Introduction

The Safe+Secure Handbook is the companion to the Safe+Secure Checklist - a top line checklist that film teams can go through together - and with their funders and partners - to make sure that the most important questions have been asked and highlight any further training or preparation needed.

Challenging and bringing to account powerful states, institutions and individuals can be fraught with all manner of risk. It is therefore essential that organisations that fund such films accept their ethical and legal responsibility to ensure that the filmmakers are equipped with the necessary tools to safeguard themselves, their contributors and sources from both physical, legal and reputational harm. It is fallacy to believe that documenting such a framework and working collaboratively with filmmakers on mitigating such risks exposes funders to greater liability. Funders who engage and work with filmmakers have a better understanding of the risks and how to mitigate against them, as well as being better informed and prepared if problems arise later. This level of engagement can and does reduce costly and protracted litigation against filmmakers and funders, ensures a cohesive approach to risk management and avoids serious injury and harm. Ignorance is no defence and failing to engage with these issues in the hope that problems won't arise is short-sighted and dangerous. By standing together as funders, filmmakers and partners, we are a formidable force to be reckoned with.
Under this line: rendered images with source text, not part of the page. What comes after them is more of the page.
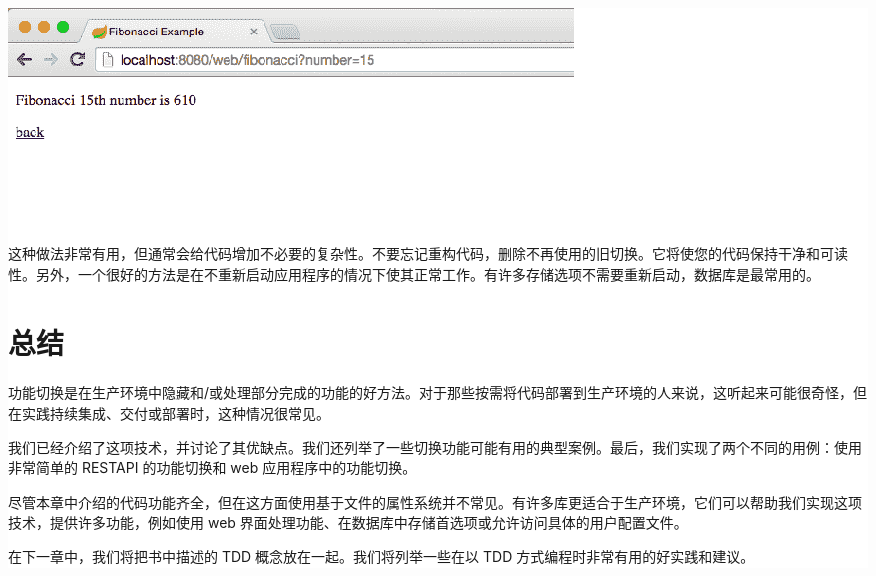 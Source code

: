 ![](img/56aced76-f40d-47b9-9178-488ff47cf1bc.png)

这种做法非常有用，但通常会给代码增加不必要的复杂性。不要忘记重构代码，删除不再使用的旧切换。它将使您的代码保持干净和可读性。另外，一个很好的方法是在不重新启动应用程序的情况下使其正常工作。有许多存储选项不需要重新启动，数据库是最常用的。

# 总结

功能切换是在生产环境中隐藏和/或处理部分完成的功能的好方法。对于那些按需将代码部署到生产环境的人来说，这听起来可能很奇怪，但在实践持续集成、交付或部署时，这种情况很常见。

我们已经介绍了这项技术，并讨论了其优缺点。我们还列举了一些切换功能可能有用的典型案例。最后，我们实现了两个不同的用例：使用非常简单的 RESTAPI 的功能切换和 web 应用程序中的功能切换。

尽管本章中介绍的代码功能齐全，但在这方面使用基于文件的属性系统并不常见。有许多库更适合于生产环境，它们可以帮助我们实现这项技术，提供许多功能，例如使用 web 界面处理功能、在数据库中存储首选项或允许访问具体的用户配置文件。

在下一章中，我们将把书中描述的 TDD 概念放在一起。我们将列举一些在以 TDD 方式编程时非常有用的好实践和建议。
What Can This Handbook Help Filmmakers Do?

Help Yourself...

This Handbook also contains downloadable resources and checklists, sourced from the best organisations working in this area, for filmmakers and their teams working in the field to use and revisit at different stages of production.

Please use them but always consider whether sharing them digitally or physically may compromise your security, or that of your subjects or team. More on that question and others below.

It is best practice to assume that any written paperwork attached to a project could be used in evidence against it. If a court case is brought against a film, such paperwork may be deemed discoverable evidence and have to be shared with the other side (this also applies to proposals, emails and other correspondence, notebooks, sizzle/ development reels and rushes). Discoverable material can be used to substantiate that a film project was not conducted in a fair and balanced way if the language used in any of these places is loose and prejudicial. Stick to neutral, factual and non-pejorative language.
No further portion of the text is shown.